Abulurd built his new home in the heart of a dismal village at the head of a steep-walled fjord on Lankiveil. The people were fishermen and farmers, living outside the influence of the League and uninterested in politics or current affairs. They did not care about their new lord’s shame, and eventually he learned to live with it, still convinced of his own rightness at the Battle of Corrin.

After a few years, he married a local woman and produced a family with three sons. After he told them of his past, his wife and children fantasized about the riches that had been stolen from their family, and seethed about the opportunities forever denied to the Harkonnens. They resented the very thought of Vorian Atreides. Abulurd’s sons came to see themselves as princes in exile, cut off from their noble heritage even though they themselves had never done anything wrong.

One day, one of Abulurd’s sons— Dirdos— found his father’s old green-and-crimson uniform from the Army of Humanity, neatly pressed and stored away, and tried it on. It hurt Abulurd to see his son in the once-revered uniform, and he immediately took it away and burned it.

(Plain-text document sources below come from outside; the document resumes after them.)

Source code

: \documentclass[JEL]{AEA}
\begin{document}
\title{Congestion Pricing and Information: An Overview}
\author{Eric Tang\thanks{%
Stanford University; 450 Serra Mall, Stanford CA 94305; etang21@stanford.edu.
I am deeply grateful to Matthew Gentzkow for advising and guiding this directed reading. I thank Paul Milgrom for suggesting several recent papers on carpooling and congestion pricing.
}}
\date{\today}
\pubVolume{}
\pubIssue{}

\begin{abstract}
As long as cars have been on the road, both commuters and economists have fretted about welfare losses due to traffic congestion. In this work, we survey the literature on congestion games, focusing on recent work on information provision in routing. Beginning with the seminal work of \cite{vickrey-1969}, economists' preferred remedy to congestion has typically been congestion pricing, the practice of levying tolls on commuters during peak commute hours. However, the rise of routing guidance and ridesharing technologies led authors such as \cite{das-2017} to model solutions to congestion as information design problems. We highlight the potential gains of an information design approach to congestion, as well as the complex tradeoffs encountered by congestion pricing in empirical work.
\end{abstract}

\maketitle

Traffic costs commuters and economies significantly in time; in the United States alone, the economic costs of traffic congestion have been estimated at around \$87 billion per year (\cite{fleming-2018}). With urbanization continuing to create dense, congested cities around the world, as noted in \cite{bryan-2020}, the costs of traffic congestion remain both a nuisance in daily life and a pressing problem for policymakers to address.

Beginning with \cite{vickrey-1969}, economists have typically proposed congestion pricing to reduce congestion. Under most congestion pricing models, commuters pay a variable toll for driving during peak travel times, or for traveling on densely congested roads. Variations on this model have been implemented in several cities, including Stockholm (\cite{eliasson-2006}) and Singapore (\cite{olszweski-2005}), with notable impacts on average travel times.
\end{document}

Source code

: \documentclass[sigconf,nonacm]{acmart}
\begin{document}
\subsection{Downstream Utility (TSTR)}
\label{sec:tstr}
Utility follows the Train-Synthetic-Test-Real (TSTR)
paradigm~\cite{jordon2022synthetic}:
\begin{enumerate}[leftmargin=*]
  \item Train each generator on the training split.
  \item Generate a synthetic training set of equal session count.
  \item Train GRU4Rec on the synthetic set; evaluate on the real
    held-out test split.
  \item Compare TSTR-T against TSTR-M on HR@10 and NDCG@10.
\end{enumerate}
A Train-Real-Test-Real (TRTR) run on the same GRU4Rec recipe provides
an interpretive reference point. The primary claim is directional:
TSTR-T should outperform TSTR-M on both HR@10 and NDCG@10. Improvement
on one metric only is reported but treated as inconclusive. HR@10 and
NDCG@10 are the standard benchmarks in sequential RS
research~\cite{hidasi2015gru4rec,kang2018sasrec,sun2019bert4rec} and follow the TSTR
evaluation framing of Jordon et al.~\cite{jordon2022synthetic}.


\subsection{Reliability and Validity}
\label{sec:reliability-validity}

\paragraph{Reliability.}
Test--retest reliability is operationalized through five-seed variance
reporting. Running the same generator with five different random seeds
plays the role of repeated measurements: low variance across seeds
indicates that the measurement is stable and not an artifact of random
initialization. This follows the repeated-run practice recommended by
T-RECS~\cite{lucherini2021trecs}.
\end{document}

But that only inspired the Harkonnen children to make up new tales of lost glory.

Decades later, when Abulurd and his wife both died from a fever that swept through the fishing village, the Harkonnen sons blamed Atreides. Without any proof to support their claim, the sons said Vorian Atreides himself had spread the malady, just to wipe out their family.

Abulurd’s sons passed countless stories to their own children, exaggerating how important the Harkonnen family had been and how far they had fallen. All because of Vorian Atreides.

Isolated on Lankiveil, later generations swore vengeance against their mortal enemies the Atreides. In the centuries that followed, by the time the Harkonnens made their tentative return to the new Corrino empire, their stories became accepted as fact. And the Harkonnens never forgot.